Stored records
>>>
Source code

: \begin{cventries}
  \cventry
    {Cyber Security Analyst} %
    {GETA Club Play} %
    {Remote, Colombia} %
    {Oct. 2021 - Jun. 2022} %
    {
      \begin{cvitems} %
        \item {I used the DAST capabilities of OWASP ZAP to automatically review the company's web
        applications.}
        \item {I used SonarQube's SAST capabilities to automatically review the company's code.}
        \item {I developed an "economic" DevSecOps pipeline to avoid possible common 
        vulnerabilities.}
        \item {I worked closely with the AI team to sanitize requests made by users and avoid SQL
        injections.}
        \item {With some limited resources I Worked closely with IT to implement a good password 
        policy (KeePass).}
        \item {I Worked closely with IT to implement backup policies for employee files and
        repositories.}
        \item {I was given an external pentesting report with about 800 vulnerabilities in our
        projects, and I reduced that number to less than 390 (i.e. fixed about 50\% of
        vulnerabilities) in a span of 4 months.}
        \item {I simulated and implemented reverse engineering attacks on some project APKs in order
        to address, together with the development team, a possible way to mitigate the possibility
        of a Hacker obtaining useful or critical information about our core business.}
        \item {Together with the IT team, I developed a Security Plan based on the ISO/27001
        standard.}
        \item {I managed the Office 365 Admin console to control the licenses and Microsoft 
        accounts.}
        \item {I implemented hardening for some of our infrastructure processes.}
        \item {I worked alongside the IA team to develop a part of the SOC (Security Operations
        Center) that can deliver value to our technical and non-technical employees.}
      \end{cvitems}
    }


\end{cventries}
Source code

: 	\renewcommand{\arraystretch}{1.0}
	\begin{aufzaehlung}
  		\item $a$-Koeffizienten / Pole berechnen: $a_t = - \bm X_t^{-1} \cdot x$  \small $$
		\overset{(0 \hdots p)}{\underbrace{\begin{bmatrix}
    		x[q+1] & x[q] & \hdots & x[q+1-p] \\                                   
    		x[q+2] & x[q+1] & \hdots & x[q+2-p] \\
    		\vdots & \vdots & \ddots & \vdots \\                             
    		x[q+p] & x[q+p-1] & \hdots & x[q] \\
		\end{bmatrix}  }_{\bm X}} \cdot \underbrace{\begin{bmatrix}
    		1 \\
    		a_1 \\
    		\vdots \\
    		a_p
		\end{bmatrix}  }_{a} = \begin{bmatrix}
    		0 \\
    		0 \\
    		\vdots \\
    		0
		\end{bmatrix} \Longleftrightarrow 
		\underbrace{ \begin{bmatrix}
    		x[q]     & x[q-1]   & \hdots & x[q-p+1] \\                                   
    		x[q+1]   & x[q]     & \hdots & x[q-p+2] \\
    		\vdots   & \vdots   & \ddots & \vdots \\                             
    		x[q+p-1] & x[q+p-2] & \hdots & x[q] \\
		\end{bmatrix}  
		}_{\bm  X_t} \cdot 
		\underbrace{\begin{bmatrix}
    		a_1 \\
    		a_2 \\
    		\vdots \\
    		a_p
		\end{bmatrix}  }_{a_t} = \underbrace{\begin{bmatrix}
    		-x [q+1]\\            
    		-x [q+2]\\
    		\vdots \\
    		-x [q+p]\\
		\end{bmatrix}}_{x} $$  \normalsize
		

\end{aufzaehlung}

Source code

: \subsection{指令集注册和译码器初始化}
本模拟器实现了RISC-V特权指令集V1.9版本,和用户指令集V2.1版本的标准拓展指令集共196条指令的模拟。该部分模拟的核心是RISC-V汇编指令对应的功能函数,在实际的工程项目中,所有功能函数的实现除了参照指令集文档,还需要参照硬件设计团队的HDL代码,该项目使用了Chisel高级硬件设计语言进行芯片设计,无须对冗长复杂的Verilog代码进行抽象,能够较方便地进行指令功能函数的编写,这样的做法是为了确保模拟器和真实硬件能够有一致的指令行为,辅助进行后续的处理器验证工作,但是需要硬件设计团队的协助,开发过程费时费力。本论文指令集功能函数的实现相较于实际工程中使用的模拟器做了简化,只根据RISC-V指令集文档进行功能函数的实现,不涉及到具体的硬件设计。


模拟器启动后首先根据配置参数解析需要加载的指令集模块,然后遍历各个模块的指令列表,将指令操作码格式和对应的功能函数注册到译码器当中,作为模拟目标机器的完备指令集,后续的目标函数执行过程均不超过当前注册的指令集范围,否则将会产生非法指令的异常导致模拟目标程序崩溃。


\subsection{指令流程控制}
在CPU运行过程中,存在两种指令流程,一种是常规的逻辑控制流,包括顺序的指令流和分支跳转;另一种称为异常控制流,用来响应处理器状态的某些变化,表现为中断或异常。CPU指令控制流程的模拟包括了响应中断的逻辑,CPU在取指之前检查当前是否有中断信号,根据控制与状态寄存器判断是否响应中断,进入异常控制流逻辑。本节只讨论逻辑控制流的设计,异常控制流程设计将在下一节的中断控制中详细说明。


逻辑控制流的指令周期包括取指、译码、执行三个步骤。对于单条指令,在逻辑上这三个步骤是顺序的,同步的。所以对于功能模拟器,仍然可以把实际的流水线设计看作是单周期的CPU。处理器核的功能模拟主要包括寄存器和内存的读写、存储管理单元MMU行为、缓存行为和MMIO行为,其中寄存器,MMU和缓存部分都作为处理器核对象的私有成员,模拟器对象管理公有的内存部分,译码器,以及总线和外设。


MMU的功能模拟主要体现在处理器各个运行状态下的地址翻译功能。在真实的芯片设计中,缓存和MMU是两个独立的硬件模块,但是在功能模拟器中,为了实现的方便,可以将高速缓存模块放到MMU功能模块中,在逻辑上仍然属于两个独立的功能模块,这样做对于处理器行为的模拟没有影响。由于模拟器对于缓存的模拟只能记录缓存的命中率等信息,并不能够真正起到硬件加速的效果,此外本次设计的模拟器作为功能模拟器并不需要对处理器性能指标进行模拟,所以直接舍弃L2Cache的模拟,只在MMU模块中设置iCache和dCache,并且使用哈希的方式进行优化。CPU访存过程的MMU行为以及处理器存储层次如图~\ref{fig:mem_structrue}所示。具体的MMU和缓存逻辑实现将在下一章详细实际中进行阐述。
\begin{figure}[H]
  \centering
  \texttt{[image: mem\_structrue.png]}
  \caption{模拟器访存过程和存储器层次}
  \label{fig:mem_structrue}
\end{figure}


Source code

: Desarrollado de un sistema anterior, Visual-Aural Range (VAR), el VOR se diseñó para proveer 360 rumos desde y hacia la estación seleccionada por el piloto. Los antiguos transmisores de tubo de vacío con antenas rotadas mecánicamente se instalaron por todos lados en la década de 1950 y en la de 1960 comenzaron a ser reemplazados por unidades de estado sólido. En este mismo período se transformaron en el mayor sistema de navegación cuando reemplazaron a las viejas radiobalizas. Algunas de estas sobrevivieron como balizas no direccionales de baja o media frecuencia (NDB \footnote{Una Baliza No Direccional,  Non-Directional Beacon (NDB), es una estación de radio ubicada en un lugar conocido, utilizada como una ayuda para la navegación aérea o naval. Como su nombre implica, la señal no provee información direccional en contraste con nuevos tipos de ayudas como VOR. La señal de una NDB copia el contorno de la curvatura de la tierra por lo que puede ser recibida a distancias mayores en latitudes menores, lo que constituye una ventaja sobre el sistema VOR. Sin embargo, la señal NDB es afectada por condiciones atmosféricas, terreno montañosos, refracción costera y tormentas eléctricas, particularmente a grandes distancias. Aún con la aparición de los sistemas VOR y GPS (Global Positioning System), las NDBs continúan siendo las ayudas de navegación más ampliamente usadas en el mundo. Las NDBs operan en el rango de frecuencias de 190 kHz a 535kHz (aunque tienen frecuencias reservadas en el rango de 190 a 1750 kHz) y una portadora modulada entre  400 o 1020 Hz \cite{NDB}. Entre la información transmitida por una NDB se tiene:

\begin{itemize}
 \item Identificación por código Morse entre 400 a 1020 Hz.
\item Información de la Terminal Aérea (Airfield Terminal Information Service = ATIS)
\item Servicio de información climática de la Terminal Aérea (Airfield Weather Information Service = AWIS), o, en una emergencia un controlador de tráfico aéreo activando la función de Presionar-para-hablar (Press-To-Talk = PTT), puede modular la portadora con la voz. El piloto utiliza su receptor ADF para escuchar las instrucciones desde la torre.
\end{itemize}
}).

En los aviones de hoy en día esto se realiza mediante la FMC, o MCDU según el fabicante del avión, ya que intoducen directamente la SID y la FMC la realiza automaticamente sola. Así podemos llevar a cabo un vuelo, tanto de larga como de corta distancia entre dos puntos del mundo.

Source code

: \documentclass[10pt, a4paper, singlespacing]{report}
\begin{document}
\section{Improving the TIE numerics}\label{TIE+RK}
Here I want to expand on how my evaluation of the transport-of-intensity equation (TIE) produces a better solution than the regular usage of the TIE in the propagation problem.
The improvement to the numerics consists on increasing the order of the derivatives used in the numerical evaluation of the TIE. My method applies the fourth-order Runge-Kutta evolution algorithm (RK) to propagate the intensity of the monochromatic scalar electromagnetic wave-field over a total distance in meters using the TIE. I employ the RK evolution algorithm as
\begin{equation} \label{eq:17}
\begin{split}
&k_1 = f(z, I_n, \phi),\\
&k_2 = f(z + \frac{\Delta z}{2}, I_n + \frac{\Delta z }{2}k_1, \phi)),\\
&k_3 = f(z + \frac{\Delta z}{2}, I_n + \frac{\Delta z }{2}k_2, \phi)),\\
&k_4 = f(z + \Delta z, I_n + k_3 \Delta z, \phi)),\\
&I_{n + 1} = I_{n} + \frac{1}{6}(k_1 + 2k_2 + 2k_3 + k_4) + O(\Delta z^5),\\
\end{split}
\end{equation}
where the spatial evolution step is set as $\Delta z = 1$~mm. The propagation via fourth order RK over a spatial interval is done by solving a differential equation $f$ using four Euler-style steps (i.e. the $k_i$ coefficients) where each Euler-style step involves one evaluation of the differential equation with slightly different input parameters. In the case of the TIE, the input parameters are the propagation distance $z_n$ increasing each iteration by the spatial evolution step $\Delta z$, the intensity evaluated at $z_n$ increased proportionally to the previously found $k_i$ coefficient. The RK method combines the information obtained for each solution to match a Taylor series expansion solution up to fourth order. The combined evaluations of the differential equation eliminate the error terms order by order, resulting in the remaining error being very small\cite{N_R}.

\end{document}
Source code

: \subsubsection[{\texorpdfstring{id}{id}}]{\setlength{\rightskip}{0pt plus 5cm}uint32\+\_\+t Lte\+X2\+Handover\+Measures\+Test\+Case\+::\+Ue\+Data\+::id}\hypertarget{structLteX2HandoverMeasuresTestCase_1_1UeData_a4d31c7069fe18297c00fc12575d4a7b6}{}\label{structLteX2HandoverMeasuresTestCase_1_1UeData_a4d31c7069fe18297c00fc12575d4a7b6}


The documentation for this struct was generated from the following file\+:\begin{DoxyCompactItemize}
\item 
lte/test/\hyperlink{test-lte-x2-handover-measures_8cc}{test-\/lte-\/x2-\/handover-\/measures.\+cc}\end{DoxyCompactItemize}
<<<
:: PROBLEM DESCRIPTION ::
Among the lines above, which hold the word "numerics"? Report each one.

:: THE ANSWER ::
\section{Improving the TIE numerics}\label{TIE+RK}
The improvement to the numerics consists on increasing the order of the derivatives used in the numerical evaluation of the TIE. My method applies the fourth-order Runge-Kutta evolution algorithm (RK) to propagate the intensity of the monochromatic scalar electromagnetic wave-field over a total distance in meters using the TIE. I employ the RK evolution algorithm as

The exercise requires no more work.